About this task >>
Return, exactly as written, the lines of the material from its top through the line with "4. Display rating", keeping pictures out.
Data under study below:
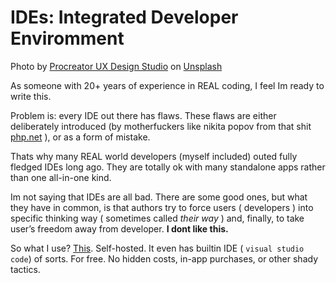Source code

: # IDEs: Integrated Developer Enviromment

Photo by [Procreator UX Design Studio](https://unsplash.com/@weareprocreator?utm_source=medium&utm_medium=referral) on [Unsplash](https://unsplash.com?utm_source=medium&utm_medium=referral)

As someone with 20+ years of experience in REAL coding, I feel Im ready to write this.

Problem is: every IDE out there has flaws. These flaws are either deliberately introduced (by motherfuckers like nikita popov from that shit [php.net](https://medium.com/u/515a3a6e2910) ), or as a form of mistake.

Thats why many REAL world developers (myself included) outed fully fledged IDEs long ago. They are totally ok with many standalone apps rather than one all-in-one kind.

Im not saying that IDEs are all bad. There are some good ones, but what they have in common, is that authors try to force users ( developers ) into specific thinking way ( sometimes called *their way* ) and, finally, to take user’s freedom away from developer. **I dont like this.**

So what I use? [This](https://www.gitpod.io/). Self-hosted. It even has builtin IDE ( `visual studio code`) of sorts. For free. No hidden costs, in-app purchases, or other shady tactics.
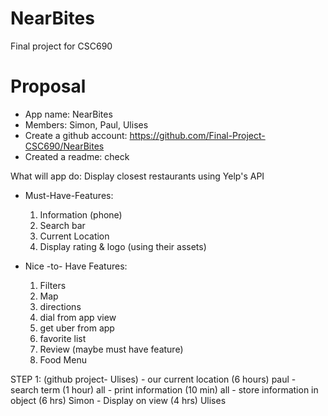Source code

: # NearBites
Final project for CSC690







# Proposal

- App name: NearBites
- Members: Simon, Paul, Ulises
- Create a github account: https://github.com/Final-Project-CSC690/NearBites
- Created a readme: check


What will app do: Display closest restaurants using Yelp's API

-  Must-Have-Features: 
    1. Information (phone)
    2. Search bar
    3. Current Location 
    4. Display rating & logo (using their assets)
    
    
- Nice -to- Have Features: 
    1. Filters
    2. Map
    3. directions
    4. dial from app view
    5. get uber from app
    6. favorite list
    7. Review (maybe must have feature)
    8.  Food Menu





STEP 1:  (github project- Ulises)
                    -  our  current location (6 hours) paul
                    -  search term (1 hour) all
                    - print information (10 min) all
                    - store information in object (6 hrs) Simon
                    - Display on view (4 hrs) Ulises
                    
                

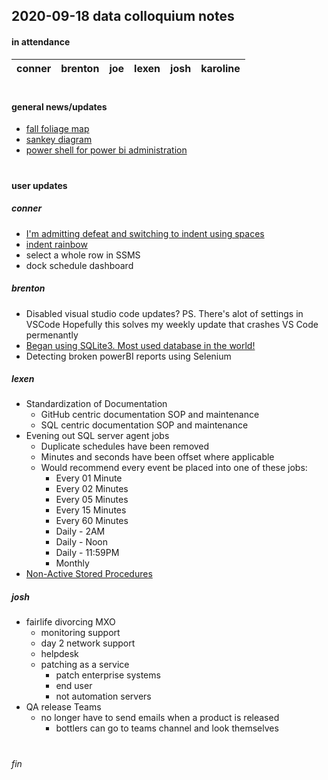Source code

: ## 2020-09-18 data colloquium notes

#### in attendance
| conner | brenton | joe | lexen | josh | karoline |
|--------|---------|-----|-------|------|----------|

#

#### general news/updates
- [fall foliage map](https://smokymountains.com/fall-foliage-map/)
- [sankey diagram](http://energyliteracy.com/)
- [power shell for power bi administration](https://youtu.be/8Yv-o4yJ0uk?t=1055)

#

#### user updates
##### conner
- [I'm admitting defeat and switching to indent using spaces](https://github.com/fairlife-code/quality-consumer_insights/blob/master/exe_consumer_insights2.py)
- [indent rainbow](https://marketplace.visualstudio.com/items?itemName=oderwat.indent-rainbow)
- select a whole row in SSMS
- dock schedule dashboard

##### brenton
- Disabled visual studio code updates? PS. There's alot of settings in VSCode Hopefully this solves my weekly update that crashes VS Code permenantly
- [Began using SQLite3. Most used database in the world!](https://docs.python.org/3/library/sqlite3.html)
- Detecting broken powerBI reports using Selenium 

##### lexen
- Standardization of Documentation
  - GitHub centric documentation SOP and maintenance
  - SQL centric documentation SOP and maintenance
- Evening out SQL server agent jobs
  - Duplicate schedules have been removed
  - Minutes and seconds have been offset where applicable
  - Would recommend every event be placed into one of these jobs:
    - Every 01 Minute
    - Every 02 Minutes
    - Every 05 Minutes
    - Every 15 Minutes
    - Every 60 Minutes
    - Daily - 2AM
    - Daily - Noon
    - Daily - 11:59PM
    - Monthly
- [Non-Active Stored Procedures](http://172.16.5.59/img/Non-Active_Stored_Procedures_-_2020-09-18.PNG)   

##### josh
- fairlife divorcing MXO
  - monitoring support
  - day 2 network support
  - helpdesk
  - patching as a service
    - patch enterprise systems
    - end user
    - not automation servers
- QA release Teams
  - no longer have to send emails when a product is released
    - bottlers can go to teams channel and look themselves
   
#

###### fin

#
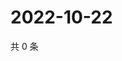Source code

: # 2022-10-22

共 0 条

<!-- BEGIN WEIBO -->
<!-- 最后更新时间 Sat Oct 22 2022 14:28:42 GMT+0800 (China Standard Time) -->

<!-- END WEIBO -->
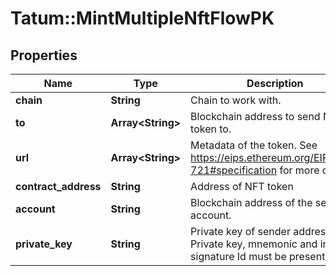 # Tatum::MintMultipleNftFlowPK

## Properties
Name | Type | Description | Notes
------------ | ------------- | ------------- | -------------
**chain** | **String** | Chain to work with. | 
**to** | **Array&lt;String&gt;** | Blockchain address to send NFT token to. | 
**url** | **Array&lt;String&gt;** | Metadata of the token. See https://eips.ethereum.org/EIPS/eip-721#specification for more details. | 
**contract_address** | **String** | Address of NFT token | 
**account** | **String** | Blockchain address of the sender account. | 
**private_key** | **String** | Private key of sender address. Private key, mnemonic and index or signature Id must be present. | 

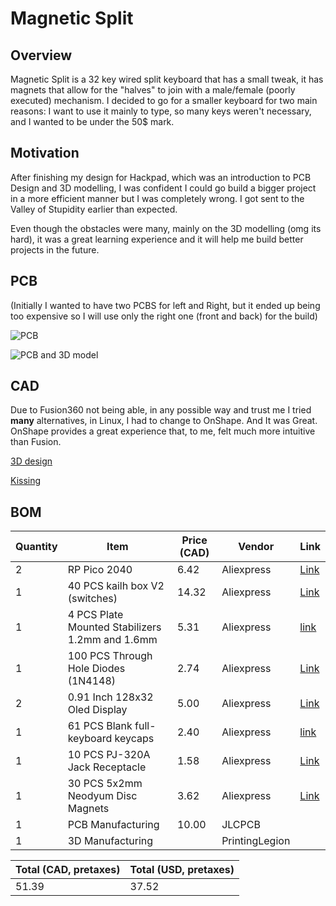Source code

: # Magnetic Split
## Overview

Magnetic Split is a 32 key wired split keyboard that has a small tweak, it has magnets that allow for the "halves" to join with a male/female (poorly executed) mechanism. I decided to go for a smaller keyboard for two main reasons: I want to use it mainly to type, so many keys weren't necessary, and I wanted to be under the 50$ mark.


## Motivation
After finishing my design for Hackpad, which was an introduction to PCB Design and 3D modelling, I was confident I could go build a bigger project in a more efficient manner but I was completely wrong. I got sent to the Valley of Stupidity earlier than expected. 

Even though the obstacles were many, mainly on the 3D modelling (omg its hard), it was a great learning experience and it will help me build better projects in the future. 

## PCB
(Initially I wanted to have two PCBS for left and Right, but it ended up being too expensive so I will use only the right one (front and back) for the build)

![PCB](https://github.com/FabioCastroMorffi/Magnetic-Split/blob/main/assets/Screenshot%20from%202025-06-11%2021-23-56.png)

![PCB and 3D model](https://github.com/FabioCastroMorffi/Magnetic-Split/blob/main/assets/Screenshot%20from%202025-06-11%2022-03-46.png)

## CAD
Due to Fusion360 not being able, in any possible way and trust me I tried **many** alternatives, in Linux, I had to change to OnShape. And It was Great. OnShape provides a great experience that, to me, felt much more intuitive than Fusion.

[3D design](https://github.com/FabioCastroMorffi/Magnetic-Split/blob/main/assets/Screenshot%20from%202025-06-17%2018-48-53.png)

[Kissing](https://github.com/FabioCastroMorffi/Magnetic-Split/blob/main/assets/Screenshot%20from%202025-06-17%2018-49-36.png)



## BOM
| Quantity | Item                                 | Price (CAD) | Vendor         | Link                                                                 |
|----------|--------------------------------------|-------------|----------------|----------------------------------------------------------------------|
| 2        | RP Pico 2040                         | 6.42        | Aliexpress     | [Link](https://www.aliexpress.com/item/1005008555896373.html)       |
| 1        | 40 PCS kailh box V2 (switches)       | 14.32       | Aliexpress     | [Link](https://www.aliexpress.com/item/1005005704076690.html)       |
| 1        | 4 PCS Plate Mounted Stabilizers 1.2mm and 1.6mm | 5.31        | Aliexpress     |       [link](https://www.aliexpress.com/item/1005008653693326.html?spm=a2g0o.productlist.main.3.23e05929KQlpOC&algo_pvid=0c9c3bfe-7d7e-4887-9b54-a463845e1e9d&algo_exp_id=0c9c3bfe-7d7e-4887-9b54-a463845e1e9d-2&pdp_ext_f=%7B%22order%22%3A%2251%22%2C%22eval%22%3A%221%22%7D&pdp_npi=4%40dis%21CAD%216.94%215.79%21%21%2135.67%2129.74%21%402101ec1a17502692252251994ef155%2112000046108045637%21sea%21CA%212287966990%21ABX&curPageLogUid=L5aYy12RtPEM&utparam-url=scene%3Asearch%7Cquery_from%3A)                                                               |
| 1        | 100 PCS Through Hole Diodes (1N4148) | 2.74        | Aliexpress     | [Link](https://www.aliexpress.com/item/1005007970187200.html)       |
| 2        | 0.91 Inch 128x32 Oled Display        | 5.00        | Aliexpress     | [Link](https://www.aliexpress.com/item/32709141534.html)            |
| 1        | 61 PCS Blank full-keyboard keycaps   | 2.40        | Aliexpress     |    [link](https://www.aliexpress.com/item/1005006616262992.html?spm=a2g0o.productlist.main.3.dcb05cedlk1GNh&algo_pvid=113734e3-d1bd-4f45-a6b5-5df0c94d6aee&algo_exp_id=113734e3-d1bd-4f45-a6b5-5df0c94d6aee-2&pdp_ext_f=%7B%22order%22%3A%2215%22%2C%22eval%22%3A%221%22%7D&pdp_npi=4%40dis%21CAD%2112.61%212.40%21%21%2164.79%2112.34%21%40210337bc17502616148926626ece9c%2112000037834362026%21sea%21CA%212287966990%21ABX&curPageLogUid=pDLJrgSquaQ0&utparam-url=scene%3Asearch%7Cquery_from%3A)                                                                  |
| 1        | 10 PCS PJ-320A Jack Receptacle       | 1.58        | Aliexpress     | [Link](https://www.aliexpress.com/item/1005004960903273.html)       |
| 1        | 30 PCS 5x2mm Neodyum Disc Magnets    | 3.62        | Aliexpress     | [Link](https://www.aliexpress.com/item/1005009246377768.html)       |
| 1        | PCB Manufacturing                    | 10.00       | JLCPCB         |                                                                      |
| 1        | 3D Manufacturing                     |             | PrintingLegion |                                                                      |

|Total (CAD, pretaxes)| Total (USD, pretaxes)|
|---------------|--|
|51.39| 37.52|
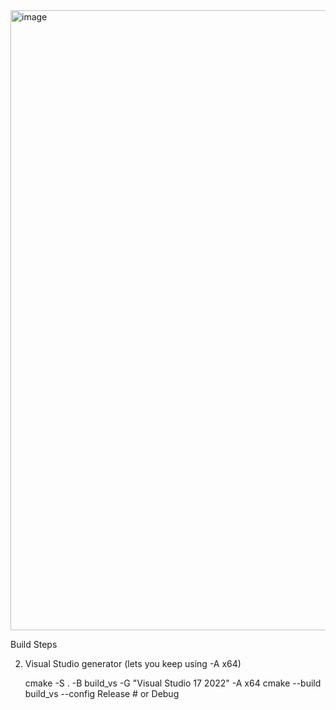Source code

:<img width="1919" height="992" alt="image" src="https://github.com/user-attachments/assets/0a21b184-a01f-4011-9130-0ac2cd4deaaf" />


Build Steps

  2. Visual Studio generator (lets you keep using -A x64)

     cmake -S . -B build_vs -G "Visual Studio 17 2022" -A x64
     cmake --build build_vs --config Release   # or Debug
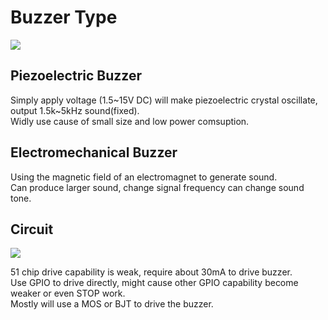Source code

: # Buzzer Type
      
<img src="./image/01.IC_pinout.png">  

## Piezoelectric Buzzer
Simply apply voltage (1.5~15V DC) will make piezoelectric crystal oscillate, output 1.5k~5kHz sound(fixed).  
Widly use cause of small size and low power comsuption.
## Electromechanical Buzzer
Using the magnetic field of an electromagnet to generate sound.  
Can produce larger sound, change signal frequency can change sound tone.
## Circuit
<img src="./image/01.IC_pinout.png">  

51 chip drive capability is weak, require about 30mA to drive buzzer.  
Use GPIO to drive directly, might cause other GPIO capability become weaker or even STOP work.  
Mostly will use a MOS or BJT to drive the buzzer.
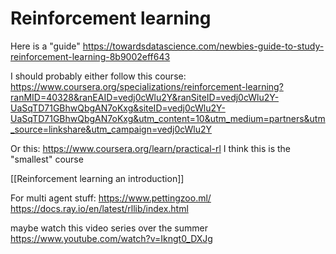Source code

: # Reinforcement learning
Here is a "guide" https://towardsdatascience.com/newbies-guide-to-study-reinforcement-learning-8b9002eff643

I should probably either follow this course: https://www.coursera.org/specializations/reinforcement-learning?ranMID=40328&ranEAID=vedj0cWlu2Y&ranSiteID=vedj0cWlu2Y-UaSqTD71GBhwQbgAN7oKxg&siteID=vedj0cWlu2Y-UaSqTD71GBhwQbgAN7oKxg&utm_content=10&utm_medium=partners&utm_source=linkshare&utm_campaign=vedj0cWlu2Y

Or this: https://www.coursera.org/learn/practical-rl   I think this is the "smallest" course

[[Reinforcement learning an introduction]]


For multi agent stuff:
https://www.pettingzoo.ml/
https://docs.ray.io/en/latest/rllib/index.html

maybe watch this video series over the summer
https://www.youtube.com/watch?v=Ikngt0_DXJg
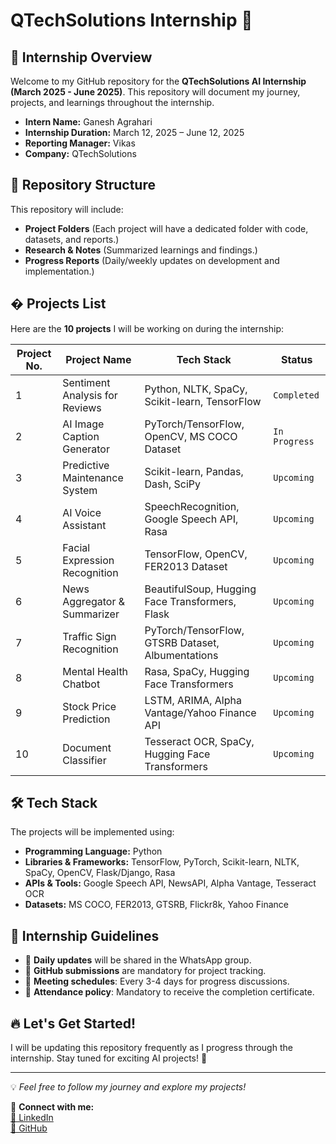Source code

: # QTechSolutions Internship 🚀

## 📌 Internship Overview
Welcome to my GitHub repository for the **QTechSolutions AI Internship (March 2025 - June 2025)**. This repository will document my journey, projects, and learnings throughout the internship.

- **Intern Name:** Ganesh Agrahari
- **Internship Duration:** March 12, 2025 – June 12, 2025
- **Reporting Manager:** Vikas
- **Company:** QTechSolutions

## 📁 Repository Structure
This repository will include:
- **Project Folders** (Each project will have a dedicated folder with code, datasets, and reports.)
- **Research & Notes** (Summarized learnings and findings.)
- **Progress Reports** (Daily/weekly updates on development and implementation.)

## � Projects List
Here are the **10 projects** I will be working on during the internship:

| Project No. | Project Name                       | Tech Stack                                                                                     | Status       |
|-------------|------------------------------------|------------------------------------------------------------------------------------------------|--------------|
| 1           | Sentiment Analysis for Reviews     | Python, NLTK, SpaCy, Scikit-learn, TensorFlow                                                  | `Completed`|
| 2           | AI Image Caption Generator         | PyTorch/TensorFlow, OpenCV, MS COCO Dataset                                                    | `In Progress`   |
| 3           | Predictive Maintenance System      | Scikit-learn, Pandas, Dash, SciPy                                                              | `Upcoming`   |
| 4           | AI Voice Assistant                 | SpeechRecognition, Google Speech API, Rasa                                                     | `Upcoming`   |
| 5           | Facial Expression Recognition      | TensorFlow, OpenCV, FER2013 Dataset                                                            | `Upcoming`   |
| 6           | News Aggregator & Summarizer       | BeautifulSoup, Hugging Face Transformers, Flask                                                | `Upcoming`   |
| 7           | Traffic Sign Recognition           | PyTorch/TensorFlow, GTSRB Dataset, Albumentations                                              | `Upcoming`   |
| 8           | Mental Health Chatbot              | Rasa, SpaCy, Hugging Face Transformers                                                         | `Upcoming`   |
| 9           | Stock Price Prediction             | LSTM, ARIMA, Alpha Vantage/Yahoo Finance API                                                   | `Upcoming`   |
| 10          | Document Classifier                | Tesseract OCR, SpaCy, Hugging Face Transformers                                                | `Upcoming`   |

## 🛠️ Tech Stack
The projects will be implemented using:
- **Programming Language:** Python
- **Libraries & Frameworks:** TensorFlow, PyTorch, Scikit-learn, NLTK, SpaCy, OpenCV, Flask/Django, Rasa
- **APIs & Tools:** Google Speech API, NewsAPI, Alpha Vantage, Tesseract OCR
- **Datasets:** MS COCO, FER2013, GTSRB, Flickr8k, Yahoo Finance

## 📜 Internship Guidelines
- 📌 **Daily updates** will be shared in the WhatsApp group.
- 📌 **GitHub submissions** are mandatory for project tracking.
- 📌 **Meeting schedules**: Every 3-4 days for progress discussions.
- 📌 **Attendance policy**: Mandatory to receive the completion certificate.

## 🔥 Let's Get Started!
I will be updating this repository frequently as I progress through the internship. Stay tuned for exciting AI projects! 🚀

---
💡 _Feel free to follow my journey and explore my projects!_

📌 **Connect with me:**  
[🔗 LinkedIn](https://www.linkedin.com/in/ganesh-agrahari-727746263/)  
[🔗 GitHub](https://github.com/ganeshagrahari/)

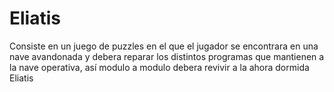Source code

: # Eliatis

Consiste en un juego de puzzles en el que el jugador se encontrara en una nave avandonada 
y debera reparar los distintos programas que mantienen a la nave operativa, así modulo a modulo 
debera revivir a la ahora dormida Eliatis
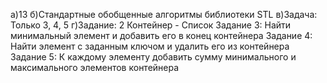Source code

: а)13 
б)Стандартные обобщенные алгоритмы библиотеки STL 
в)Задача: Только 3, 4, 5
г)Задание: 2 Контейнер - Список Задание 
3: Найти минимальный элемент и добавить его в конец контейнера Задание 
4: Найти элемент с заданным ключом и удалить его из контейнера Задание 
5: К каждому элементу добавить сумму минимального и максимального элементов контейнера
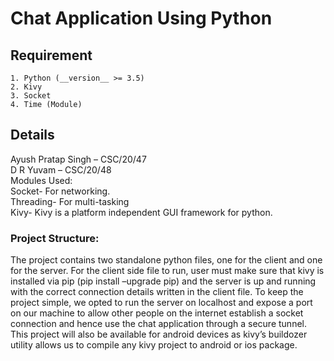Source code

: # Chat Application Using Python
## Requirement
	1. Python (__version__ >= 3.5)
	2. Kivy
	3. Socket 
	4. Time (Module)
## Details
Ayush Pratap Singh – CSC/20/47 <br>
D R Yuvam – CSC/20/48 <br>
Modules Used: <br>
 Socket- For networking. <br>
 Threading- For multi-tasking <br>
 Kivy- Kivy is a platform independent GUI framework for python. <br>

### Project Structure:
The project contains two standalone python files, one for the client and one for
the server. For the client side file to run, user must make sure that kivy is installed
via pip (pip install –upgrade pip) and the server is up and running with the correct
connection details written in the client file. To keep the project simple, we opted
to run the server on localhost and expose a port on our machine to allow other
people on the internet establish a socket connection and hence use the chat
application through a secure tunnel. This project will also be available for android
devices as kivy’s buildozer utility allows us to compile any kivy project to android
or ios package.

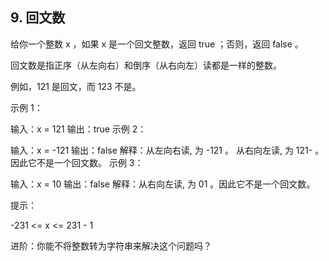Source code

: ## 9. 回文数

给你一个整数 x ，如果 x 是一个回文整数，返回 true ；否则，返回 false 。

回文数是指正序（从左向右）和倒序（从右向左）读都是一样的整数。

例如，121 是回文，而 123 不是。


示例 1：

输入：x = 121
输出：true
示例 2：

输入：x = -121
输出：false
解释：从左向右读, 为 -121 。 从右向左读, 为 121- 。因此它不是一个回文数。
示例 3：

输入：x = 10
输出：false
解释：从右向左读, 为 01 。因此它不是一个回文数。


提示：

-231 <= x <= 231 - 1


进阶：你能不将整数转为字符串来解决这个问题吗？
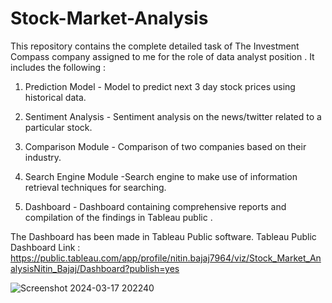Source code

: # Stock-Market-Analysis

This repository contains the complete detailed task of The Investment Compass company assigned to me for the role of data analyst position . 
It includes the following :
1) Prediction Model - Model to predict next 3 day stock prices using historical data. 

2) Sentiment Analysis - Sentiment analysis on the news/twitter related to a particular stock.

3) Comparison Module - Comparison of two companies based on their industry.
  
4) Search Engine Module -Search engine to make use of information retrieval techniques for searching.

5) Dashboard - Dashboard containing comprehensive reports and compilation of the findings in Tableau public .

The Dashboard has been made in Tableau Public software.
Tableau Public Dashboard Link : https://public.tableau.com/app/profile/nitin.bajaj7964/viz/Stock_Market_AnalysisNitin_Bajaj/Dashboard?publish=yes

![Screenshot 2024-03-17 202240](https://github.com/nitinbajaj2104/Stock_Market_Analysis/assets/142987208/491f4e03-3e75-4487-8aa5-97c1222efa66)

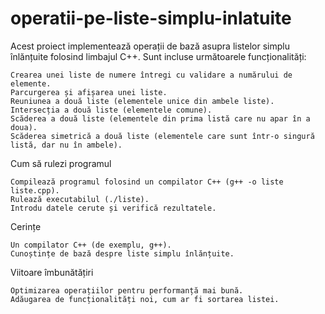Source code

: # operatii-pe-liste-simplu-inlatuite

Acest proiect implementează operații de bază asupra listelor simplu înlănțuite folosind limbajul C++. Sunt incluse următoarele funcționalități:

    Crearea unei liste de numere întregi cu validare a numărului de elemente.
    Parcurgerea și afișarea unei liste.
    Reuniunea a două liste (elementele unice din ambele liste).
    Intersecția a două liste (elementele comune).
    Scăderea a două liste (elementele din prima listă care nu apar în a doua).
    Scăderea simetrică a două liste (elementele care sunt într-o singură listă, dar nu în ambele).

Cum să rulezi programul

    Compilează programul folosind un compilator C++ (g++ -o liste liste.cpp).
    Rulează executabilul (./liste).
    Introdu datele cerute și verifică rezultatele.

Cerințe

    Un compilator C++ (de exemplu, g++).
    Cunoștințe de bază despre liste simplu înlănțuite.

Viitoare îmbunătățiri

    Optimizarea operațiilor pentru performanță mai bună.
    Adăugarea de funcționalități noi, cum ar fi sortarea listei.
End of Data under study.
Completed task >>
Source code

: # IDEs: Integrated Developer Enviromment

Photo by [Procreator UX Design Studio](https://unsplash.com/@weareprocreator?utm_source=medium&utm_medium=referral) on [Unsplash](https://unsplash.com?utm_source=medium&utm_medium=referral)

As someone with 20+ years of experience in REAL coding, I feel Im ready to write this.

Problem is: every IDE out there has flaws. These flaws are either deliberately introduced (by motherfuckers like nikita popov from that shit [php.net](https://medium.com/u/515a3a6e2910) ), or as a form of mistake.

Thats why many REAL world developers (myself included) outed fully fledged IDEs long ago. They are totally ok with many standalone apps rather than one all-in-one kind.

Im not saying that IDEs are all bad. There are some good ones, but what they have in common, is that authors try to force users ( developers ) into specific thinking way ( sometimes called *their way* ) and, finally, to take user’s freedom away from developer. **I dont like this.**

So what I use? [This](https://www.gitpod.io/). Self-hosted. It even has builtin IDE ( `visual studio code`) of sorts. For free. No hidden costs, in-app purchases, or other shady tactics.
Source code

: # NearBites
Final project for CSC690







# Proposal

- App name: NearBites
- Members: Simon, Paul, Ulises
- Create a github account: https://github.com/Final-Project-CSC690/NearBites
- Created a readme: check


What will app do: Display closest restaurants using Yelp's API

-  Must-Have-Features: 
    1. Information (phone)
    2. Search bar
    3. Current Location 
    4. Display rating & logo (using their assets)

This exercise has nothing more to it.